Our article, “Harlem in Black and White: Mapping Race and Place in the 1920s,” has now appeared in the Journal of Urban History, vol. 35, no. 9, September 2013, pages 864-880. The abstract and a related map can be found in an earlier post announcing the acceptance of the article for publication in 2011.
Nicholas Grant, of the University of East Anglia, reviews Digital Harlem in the IHR’s Reviews in History for 25 July 2013. The publication offers authors the chance to repond, which I did. The review offers an interesting, user-focused perspective on the site.
A two-page spread on Digital Harlem appears in the Winter 2013 issue of New York Archives. The article offers a brief introduction to the site, using as examples a map of nightlife and two maps discussed in posts on this blog: prostitution in 1925 & 1930; and Morgan Thompson’s work sites.

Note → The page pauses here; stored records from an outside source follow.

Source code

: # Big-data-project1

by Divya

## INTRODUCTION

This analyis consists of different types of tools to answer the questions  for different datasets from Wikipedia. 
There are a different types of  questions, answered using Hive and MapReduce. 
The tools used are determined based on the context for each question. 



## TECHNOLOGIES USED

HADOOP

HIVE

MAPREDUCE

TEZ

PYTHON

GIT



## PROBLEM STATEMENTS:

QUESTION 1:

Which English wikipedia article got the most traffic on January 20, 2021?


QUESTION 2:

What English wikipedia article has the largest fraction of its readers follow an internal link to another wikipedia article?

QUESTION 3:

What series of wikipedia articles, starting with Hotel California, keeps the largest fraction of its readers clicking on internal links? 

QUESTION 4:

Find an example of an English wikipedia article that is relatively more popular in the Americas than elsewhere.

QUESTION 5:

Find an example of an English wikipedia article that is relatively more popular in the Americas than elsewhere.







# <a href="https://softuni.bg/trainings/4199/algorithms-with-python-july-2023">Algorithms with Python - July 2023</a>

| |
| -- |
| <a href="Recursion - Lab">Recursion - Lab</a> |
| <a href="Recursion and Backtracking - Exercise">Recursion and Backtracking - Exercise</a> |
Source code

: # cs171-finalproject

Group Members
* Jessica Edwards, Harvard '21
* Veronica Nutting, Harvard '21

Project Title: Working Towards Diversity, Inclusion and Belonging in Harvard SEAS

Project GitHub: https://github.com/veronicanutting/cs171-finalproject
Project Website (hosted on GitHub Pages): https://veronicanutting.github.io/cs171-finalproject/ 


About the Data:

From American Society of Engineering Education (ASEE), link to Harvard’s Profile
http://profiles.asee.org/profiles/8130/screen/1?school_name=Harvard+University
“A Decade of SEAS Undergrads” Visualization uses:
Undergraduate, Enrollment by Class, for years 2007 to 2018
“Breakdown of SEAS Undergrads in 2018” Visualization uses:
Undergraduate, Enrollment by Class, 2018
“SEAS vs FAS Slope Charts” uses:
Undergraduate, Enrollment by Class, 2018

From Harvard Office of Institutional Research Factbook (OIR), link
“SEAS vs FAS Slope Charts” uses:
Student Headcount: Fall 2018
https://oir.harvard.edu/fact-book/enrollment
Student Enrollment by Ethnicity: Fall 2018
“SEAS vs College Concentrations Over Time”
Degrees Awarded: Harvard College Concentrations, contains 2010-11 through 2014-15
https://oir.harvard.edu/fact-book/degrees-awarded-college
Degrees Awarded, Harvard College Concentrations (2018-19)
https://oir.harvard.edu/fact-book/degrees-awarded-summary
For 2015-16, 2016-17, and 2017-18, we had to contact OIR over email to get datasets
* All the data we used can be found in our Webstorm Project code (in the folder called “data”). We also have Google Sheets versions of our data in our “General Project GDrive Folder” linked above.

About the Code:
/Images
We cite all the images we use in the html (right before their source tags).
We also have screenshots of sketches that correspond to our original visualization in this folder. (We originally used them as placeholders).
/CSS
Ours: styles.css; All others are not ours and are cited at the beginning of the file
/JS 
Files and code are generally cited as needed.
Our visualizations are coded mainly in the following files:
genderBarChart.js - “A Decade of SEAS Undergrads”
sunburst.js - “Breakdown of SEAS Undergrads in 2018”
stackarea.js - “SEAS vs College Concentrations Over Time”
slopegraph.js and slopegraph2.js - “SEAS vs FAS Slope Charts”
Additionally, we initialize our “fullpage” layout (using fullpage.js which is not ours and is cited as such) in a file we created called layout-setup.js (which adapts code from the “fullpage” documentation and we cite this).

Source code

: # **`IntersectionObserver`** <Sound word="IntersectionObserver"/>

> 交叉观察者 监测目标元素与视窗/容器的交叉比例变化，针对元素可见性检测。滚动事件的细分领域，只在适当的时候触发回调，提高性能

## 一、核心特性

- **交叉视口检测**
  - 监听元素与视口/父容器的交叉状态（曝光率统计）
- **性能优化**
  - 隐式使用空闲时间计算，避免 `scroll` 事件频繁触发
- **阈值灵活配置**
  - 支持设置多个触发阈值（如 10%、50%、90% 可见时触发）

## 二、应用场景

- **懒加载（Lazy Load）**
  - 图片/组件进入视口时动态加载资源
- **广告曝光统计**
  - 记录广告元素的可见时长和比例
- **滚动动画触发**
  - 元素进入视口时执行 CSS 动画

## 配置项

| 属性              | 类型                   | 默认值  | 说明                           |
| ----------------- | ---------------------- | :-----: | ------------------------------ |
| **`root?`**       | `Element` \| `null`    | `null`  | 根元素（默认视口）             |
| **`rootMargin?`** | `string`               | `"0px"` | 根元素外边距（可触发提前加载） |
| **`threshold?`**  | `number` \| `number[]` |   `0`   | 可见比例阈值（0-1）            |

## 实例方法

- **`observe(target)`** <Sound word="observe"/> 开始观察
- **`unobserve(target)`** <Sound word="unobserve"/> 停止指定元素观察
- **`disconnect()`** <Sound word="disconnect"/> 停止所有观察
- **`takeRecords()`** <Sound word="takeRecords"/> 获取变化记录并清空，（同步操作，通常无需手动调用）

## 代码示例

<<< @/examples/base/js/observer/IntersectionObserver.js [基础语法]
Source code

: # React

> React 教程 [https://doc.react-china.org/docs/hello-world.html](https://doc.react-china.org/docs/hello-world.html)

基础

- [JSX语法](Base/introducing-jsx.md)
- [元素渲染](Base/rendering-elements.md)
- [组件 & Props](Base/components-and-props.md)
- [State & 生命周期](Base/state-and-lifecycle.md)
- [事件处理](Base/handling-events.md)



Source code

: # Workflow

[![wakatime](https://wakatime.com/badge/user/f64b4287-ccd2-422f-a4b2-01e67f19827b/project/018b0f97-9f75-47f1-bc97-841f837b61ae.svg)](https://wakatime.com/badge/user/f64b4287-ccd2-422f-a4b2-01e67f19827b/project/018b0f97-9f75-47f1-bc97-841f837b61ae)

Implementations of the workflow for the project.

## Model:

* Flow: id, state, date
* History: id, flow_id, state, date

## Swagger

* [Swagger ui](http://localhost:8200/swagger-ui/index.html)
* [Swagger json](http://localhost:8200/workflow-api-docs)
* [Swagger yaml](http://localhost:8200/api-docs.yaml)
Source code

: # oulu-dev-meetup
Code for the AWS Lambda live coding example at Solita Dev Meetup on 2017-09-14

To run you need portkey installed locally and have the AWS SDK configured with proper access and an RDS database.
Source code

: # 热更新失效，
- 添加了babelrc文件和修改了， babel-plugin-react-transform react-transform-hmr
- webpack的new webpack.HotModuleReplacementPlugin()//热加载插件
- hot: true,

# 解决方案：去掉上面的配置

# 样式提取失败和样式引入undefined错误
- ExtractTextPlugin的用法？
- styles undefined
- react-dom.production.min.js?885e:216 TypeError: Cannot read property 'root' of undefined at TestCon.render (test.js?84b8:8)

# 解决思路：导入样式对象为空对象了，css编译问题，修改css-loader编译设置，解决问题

In December 2012 & January 2013, I will be giving a series of talks on Digital Harlem in the US & UK:
“Digital Harlem,” Center for Cultural Analysis, Rutgers University, December 11, 2012
“Mapping Everyday Life: Digital Harlem, 1915-1930,” Digital History Seminar, Institute of Historical Research, University of London, January 8, 2013
“Digital Harlem: Researching and Mapping Everyday Life in 1920s Harlem,” Department of Geography, Royal Holloway, University of London, January 9, 2013
“Harlem in Black and White: Mapping Race and Place in the 1920s,” Department of American and Canadian Studies, University of Nottingham, January 14, 2013
“Joining the Crowd: Connecting a Digital History Project to the Web,” Data – Asset – Method Network Workshop – So you think you’re an expert?, University of Nottingham, January 15, 2013
Our article, “Disorderly Houses: Residences, Privacy, and the Surveillance of Sexuality in 1920s Harlem,” has now appeared in the Journal of the History of Sexuality 21, 3 (September 2012): 443-466.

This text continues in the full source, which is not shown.